### What this task involves
Please print, word for word, every line from the one that contains "2. previousEle" through the last line of the records, and nothing else.

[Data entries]

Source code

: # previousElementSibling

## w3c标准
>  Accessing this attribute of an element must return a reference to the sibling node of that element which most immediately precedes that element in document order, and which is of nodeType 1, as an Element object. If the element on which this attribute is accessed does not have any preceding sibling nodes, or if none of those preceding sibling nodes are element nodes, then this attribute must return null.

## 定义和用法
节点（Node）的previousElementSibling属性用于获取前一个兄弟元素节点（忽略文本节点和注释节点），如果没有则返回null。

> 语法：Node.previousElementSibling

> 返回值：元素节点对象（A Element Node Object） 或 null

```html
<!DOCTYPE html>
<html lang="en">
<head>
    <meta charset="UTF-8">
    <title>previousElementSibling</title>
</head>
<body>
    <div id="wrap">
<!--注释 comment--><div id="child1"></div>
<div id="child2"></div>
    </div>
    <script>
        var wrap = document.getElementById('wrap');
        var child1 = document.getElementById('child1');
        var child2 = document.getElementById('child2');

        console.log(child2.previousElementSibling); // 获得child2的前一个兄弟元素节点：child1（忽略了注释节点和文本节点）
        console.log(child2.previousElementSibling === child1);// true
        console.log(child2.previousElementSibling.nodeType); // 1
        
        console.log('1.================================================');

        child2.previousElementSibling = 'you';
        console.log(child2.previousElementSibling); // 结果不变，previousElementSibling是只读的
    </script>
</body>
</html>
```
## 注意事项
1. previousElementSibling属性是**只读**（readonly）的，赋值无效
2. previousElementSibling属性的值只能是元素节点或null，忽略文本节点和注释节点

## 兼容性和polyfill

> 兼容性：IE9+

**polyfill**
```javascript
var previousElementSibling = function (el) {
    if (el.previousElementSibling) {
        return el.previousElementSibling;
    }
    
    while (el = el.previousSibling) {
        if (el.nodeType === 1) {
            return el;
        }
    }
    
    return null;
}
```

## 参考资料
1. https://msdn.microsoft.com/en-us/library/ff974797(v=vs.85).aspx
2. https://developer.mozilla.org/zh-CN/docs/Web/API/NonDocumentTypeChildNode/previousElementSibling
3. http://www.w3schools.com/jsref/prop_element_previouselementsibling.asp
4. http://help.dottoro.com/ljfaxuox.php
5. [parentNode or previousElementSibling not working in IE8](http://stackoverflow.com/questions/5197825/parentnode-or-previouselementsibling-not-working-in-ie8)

### Answer to this exercise
2. previousElementSibling属性的值只能是元素节点或null，忽略文本节点和注释节点

## 兼容性和polyfill

> 兼容性：IE9+

**polyfill**
```javascript
var previousElementSibling = function (el) {
    if (el.previousElementSibling) {
        return el.previousElementSibling;
    }
    
    while (el = el.previousSibling) {
        if (el.nodeType === 1) {
            return el;
        }
    }
    
    return null;
}
```

## 参考资料
1. https://msdn.microsoft.com/en-us/library/ff974797(v=vs.85).aspx
2. https://developer.mozilla.org/zh-CN/docs/Web/API/NonDocumentTypeChildNode/previousElementSibling
3. http://www.w3schools.com/jsref/prop_element_previouselementsibling.asp
4. http://help.dottoro.com/ljfaxuox.php
5. [parentNode or previousElementSibling not working in IE8](http://stackoverflow.com/questions/5197825/parentnode-or-previouselementsibling-not-working-in-ie8)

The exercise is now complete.